目的:研究雷帕霉素对DEN所致肝损伤的保护作用及其对肝癌细胞HepG2的抑制作用。方法:(1)动物肝损伤模型制备及分组:将60只小鼠随机分为对照组(每日用蒸馏水灌胃)、DEN组(隔日腹腔注射DEN 30 mg/kg)、雷帕霉素组(隔日腹腔注射DEN 30 mg/kg的同时给予每日腹腔注射雷帕霉素10 mL/kg)。实验共进行8周,实验结束后采用脱颈椎法处死小鼠,对小鼠肝组织进行石蜡包埋、切片,采用SABC法检测肝组织中HER-1及HER-2的含量。(2)肝癌细胞凋亡实验:将HepG2细胞培养至对数生长期,利用25 nmol/L及50 nmol/L雷帕霉素进行不同药物浓度的培养,培养48小时后,在荧光显微镜下观察吖啶橙(AO)染色后HepG2细胞凋亡的形态学特征。结果:与DEN组比较,对照组及雷帕霉素组肝脏组织中HER-1的表达水平较低(P<0.01);对照组与雷帕霉素组HER-1的表达无差异。与DEN组比较,对照组及雷帕霉素组肝脏组织中HER-2的表达水平较低(P<0.01);对照组与雷帕霉素组HER-2的表达无差异。雷帕霉素可以促进肝癌细胞HepG2的凋亡,随着药物浓度的升高,HepG2的凋亡程度也随之加重。

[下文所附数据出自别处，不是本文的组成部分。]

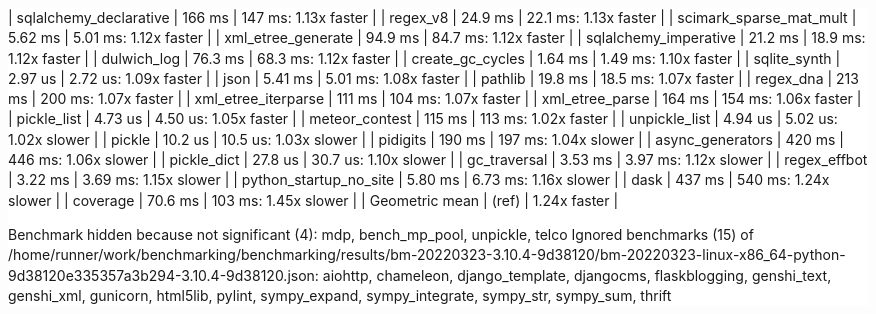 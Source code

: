 | sqlalchemy_declarative  | 166 ms                                                              | 147 ms: 1.13x faster                                                   |
| regex_v8                | 24.9 ms                                                             | 22.1 ms: 1.13x faster                                                  |
| scimark_sparse_mat_mult | 5.62 ms                                                             | 5.01 ms: 1.12x faster                                                  |
| xml_etree_generate      | 94.9 ms                                                             | 84.7 ms: 1.12x faster                                                  |
| sqlalchemy_imperative   | 21.2 ms                                                             | 18.9 ms: 1.12x faster                                                  |
| dulwich_log             | 76.3 ms                                                             | 68.3 ms: 1.12x faster                                                  |
| create_gc_cycles        | 1.64 ms                                                             | 1.49 ms: 1.10x faster                                                  |
| sqlite_synth            | 2.97 us                                                             | 2.72 us: 1.09x faster                                                  |
| json                    | 5.41 ms                                                             | 5.01 ms: 1.08x faster                                                  |
| pathlib                 | 19.8 ms                                                             | 18.5 ms: 1.07x faster                                                  |
| regex_dna               | 213 ms                                                              | 200 ms: 1.07x faster                                                   |
| xml_etree_iterparse     | 111 ms                                                              | 104 ms: 1.07x faster                                                   |
| xml_etree_parse         | 164 ms                                                              | 154 ms: 1.06x faster                                                   |
| pickle_list             | 4.73 us                                                             | 4.50 us: 1.05x faster                                                  |
| meteor_contest          | 115 ms                                                              | 113 ms: 1.02x faster                                                   |
| unpickle_list           | 4.94 us                                                             | 5.02 us: 1.02x slower                                                  |
| pickle                  | 10.2 us                                                             | 10.5 us: 1.03x slower                                                  |
| pidigits                | 190 ms                                                              | 197 ms: 1.04x slower                                                   |
| async_generators        | 420 ms                                                              | 446 ms: 1.06x slower                                                   |
| pickle_dict             | 27.8 us                                                             | 30.7 us: 1.10x slower                                                  |
| gc_traversal            | 3.53 ms                                                             | 3.97 ms: 1.12x slower                                                  |
| regex_effbot            | 3.22 ms                                                             | 3.69 ms: 1.15x slower                                                  |
| python_startup_no_site  | 5.80 ms                                                             | 6.73 ms: 1.16x slower                                                  |
| dask                    | 437 ms                                                              | 540 ms: 1.24x slower                                                   |
| coverage                | 70.6 ms                                                             | 103 ms: 1.45x slower                                                   |
| Geometric mean          | (ref)                                                               | 1.24x faster                                                           |

Benchmark hidden because not significant (4): mdp, bench_mp_pool, unpickle, telco
Ignored benchmarks (15) of /home/runner/work/benchmarking/benchmarking/results/bm-20220323-3.10.4-9d38120/bm-20220323-linux-x86_64-python-9d38120e335357a3b294-3.10.4-9d38120.json: aiohttp, chameleon, django_template, djangocms, flaskblogging, genshi_text, genshi_xml, gunicorn, html5lib, pylint, sympy_expand, sympy_integrate, sympy_str, sympy_sum, thrift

结论:雷帕霉素可以显著降低肝脏损伤过程中HER-1、HER-2的表达,同时可以促进肝癌细胞HepG2的凋亡,进而起到预防肝肿瘤、促进肿瘤细胞凋亡的作用。

Objective:To study the protective effect of rapamycin on DEN induced liver injury and its inhibitory effect on hepatoma cells HepG2.Methods:(1)Animal liver injury model preparation and grouping:60 mice were randomly divided into control group(daily distilled water intragastric injection of DEN 30 mg/kg),DEN group(every other day intraperitoneal injection of DEN 30 mg/kg),and rapamycin group(every other day intraperitoneal injection of DEN 30 mg/kg and daily intraperitoneal injection of rapamycin 10 mL/kg).The experiment was carried out for a total of 8 weeks.After the experiment,the mice were sacrificed by cervical vertebra removal method.The liver tissues of mice were paraffin embedded and sliced,and the contents of HER-1 and HER-2 in the liver tissues were detected by SABC method.(2)hepatoma cell apoptosis experiment:HepG2 cells were cultured to logarithmic growth stage,and rapamycin was cultured at 25 nmol/L and 50 nmol/L at different drug concentrations.After 48 h of culture,morphological characteristics of apoptosis of HepG2 cells were observed under fluorescence microscope after acridine orange(AO)staining.Results:Compared with DEN group,the expression level of HER-1 in liver tissues of control group and rapamycin group was lower(P<0.01).There was no difference in HER-1 expression between the control group and rapamycin group.Compared with DEN group,the expression level of HER-2 in liver tissues of control group and rapamycin group was lower(P<0.01).There was no difference in HER-2 expression between the control group and the rapamycin group.Rapamycin can promote the HepG2 apoptosis of hepatoma cells,and with the increase of drug concentration,the HepG2 apoptosis degree is also aggravated.Conclusions:Rapamycin can significantly reduce the expression of HER-1 and HER-2 in the process of liver injury,and promote the apoptosis of HepG2 in hepatoma cells,so as to prevent liver tu mors and promote the apoptosis of tumor cells.